In Buddhist terms, to experience God is to experience the elemental. Asian philosophers write about the five elements—earth, air, fire, water and space. Of these is everything we experience composed. Practicing meditation one examines what appears to be whole but is really just a composite of past experiences that keeps us from seeing dynamic nowness. Now is eternally moving. It is nowhere because when we grasp at the moment it is gone. 

"Do you know the word 'temporary'?
It means 'only for a little while.'"

John Buccino's little collection of songs, Grateful, is one of my favorites. In the song, Temporary, he hits upon the same theme I am writing about today.

"Everything is temporary...
If you learn this though
You won't feel so sad:
A playmate, a tearstain
A Christmas, a dad
The best times
The worst pain
All temporary."

In meditation we learn to watch each temporary moment come and go. We learn what earth is, what air, what water, what fire, what space: everything is temporary. A product of the practice is we rediscover astonishment. Accepting and letting go we find each new image suddenly and eternally bathed in the vividness of what I think of as life beyond experience. Each whiff of fragrance, each nub under our fingertip, each curlicue of line, all partakes of a brilliance that photographs only aspire to possess.

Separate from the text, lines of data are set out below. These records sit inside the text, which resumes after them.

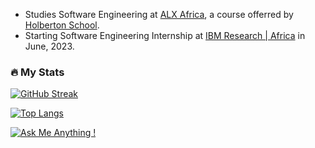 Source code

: 

- Studies Software Engineering at [ALX Africa](https://www.alxafrica.com), a course offerred by [Holberton School](https://www.holbertonschool.com/).
- Starting Software Engineering Internship at [IBM Research | Africa](https://research.ibm.com/labs/africa) in June, 2023. 

### :fire: My Stats

[![GitHub Streak](https://streak-stats.demolab.com?user=micahondiwa&theme=vision-friendly-dark&border_radius=4&date_format=j%20M%5B%20Y%5D)](https://git.io/streak-stats)

[![Top Langs](https://github-readme-stats.vercel.app/api/top-langs/?username=micahondiwa&layout=compact&theme=vision-friendly-dark)](https://github.com/micahondiwa/micahondiwa)

[![Ask Me Anything !](https://img.shields.io/badge/Ask%20me-anything-1abc9c.svg)](https://www.micahondiwa.com/#contact)
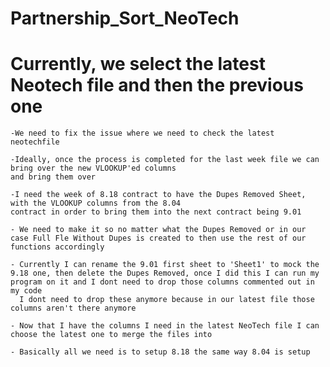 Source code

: # Partnership_Sort_NeoTech


# Currently, we select the latest Neotech file and then the previous one 

    -We need to fix the issue where we need to check the latest neotechfile 
    
    -Ideally, once the process is completed for the last week file we can bring over the new VLOOKUP'ed columns 
    and bring them over
    
    -I need the week of 8.18 contract to have the Dupes Removed Sheet, with the VLOOKUP columns from the 8.04 
    contract in order to bring them into the next contract being 9.01

    - We need to make it so no matter what the Dupes Removed or in our case Full Fle Without Dupes is created to then use the rest of our functions accordingly
    
    - Currently I can rename the 9.01 first sheet to 'Sheet1' to mock the 9.18 one, then delete the Dupes Removed, once I did this I can run my program on it and I dont need to drop those columns commented out in my code 
      I dont need to drop these anymore because in our latest file those columns aren't there anymore 

    - Now that I have the columns I need in the latest NeoTech file I can choose the latest one to merge the files into

    - Basically all we need is to setup 8.18 the same way 8.04 is setup  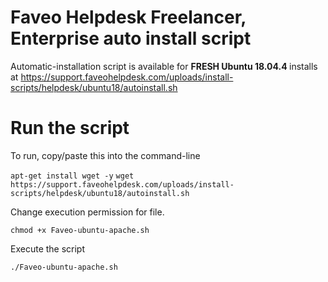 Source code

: # Faveo Helpdesk Freelancer, Enterprise auto install script

Automatic-installation script is available for <b>FRESH Ubuntu 18.04.4 </b> installs at
https://support.faveohelpdesk.com/uploads/install-scripts/helpdesk/ubuntu18/autoinstall.sh

# Run the script

To run, copy/paste this into the command-line

`apt-get install wget -y`
`wget https://support.faveohelpdesk.com/uploads/install-scripts/helpdesk/ubuntu18/autoinstall.sh`

Change execution permission for file.

`chmod +x Faveo-ubuntu-apache.sh`

Execute the script

`./Faveo-ubuntu-apache.sh` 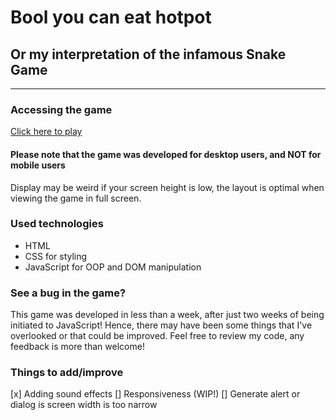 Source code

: # Bool you can eat hotpot
## Or my interpretation of the infamous Snake Game

---

### Accessing the game
[Click here to play](https://claire2d2.github.io/game-project/)
#### Please note that the game was developed for desktop users, and NOT for mobile users
Display may be weird if your screen height is low, the layout is optimal when viewing the game in full screen.

### Used technologies
- HTML
- CSS for styling
- JavaScript for OOP and DOM manipulation

### See a bug in the game?
This game was developed in less than a week, after just two weeks of being initiated to JavaScript! Hence, there may have been some things that I've overlooked or that could be improved.
Feel free to review my code, any feedback is more than welcome!

### Things to add/improve
[x] Adding sound effects
[] Responsiveness (WIP!)
[] Generate alert or dialog is screen width is too narrow
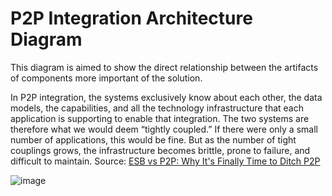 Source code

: <!--
{
  "order":4,
  "title": "P2P Integration Architecture Diagram"
}
-->

# P2P Integration Architecture Diagram

This diagram is aimed to show the direct relationship between the artifacts of components more important of the solution.

In P2P integration, the systems exclusively know about each other, the data models, the capabilities, and all the technology infrastructure that each application is supporting to enable that integration. The two systems are therefore what we would deem “tightly coupled.” If there were only a small number of applications, this would be fine. But as the number of tight couplings grows, the infrastructure becomes brittle, prone to failure, and difficult to maintain. Source: [ESB vs P2P: Why It's Finally Time to Ditch P2P](https://www.talend.com/resources/esb-vs-p2p/)

<!--
@startuml
skinparam backgroundcolor transparent

component ecommerce_api as "ecommerce-api"
component delivery_api as "delivery-api"
database database
component ecommerce_web as "ecommerce-web"
component erp
component ldap
component third_party

ecommerce_web -- ecommerce_api : json
ecommerce_web -- delivery_api : json

ecommerce_api -- database : tcp
ecommerce_api -- erp : xml
ecommerce_api -- ldap : tcp
third_party -- ecommerce_api : json
@enduml
-->

![image](https://www.plantuml.com/plantuml/png/TOzDheCm38JtEKN4dWky5JT19h5UK_8JEQOjjw-hDYX0ktDcFcV6Gs4WNe9NPNOn0q7G4vZvdz8IhKa-aMQ2MCJ2o4gP57AACcgKCI0P724x3KLtczABqZMeHUzkIEj6Lk4DMc2OeA2kmzUKEqw7557Q5AJSlBo5ziaNHtRCGBmgjV-qxm-t_EbhIV5CrTOjfFQhGjKZX62JppvI5kiH_DbwTVwiDNr_5XmmsYNu9m00)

The heart of experience seems to me best described only in paradoxes. No wonder teachers of old spoke in riddles or parables. Between the polarities of yes and now there lies only appearance. To get to the underlying reality we must forego the easy path of holding on to what is temporary. In the endlessness of space where no feelings find a home we find the adoring face we search for all our lives. It is our own face but not really. We see beyond the appearance to what the finger points to that gives rise to the incessant hunger that drives us relentlessly, ever unsatisfied, foolishly most days.

"I hold the world but as the world, Gratiano,
A stage..."

Thus Antonio explains his sadness to his friend, the merchant in Shakespeare's The Merchant of Venice

When we find amazement our lives spontaneously take on an evangelical thrust. Its shimmer pervades not only our experience but seeps outside it to affect other experiences. If we seek meaning, amazement more than fits the bill. Let go and astonish!

Monday, July 14, 2008

In the Beginning


My background is Christian. My mother and her family were staunch supporters of the indigenous church, the Iglesia Filipina Independiente, that split from the Roman Catholic Church as part of the Filipinos' struggle for political independence from Spain in the 1860s.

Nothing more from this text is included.